▶ **WHAT YOU NEED TO DO**:
All of the records below must be reproduced exactly, minus any pictures.

▶ **RECORDED DATA**:
..........
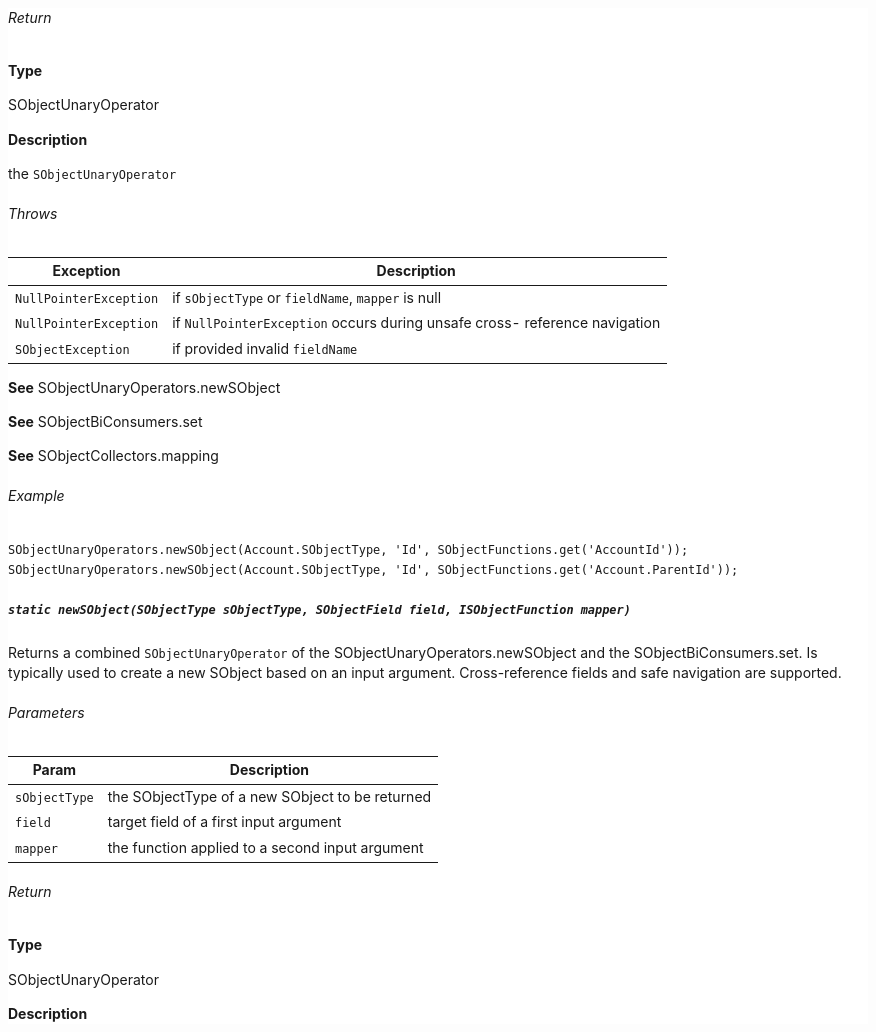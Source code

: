 ###### Return

**Type**

SObjectUnaryOperator

**Description**

the `SObjectUnaryOperator`

###### Throws
|Exception|Description|
|---|---|
|`NullPointerException`|if `sObjectType` or `fieldName`, `mapper` is null|
|`NullPointerException`|if `NullPointerException` occurs during unsafe cross- reference navigation|
|`SObjectException`|if provided invalid `fieldName`|


**See** SObjectUnaryOperators.newSObject


**See** SObjectBiConsumers.set


**See** SObjectCollectors.mapping

###### Example
```apex
SObjectUnaryOperators.newSObject(Account.SObjectType, 'Id', SObjectFunctions.get('AccountId'));
SObjectUnaryOperators.newSObject(Account.SObjectType, 'Id', SObjectFunctions.get('Account.ParentId'));
```

##### `static newSObject(SObjectType sObjectType, SObjectField field, ISObjectFunction mapper)`

Returns a combined `SObjectUnaryOperator` of the SObjectUnaryOperators.newSObject and the SObjectBiConsumers.set. Is typically used to create a new SObject based on an input argument. Cross-reference fields and safe navigation are supported.

###### Parameters
|Param|Description|
|---|---|
|`sObjectType`|the SObjectType of a new SObject to be returned|
|`field`|target field of a first input argument|
|`mapper`|the function applied to a second input argument|

###### Return

**Type**

SObjectUnaryOperator

**Description**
..........
▶ **EXERCISE RESPONSE**:
Source code

: ###### Return

**Type**

SObjectUnaryOperator

**Description**

the `SObjectUnaryOperator`

###### Throws
|Exception|Description|
|---|---|
|`NullPointerException`|if `sObjectType` or `fieldName`, `mapper` is null|
|`NullPointerException`|if `NullPointerException` occurs during unsafe cross- reference navigation|
|`SObjectException`|if provided invalid `fieldName`|


**See** SObjectUnaryOperators.newSObject


**See** SObjectBiConsumers.set


**See** SObjectCollectors.mapping

###### Example
```apex
SObjectUnaryOperators.newSObject(Account.SObjectType, 'Id', SObjectFunctions.get('AccountId'));
SObjectUnaryOperators.newSObject(Account.SObjectType, 'Id', SObjectFunctions.get('Account.ParentId'));
```

##### `static newSObject(SObjectType sObjectType, SObjectField field, ISObjectFunction mapper)`

Returns a combined `SObjectUnaryOperator` of the SObjectUnaryOperators.newSObject and the SObjectBiConsumers.set. Is typically used to create a new SObject based on an input argument. Cross-reference fields and safe navigation are supported.

###### Parameters
|Param|Description|
|---|---|
|`sObjectType`|the SObjectType of a new SObject to be returned|
|`field`|target field of a first input argument|
|`mapper`|the function applied to a second input argument|

###### Return

**Type**

SObjectUnaryOperator

**Description**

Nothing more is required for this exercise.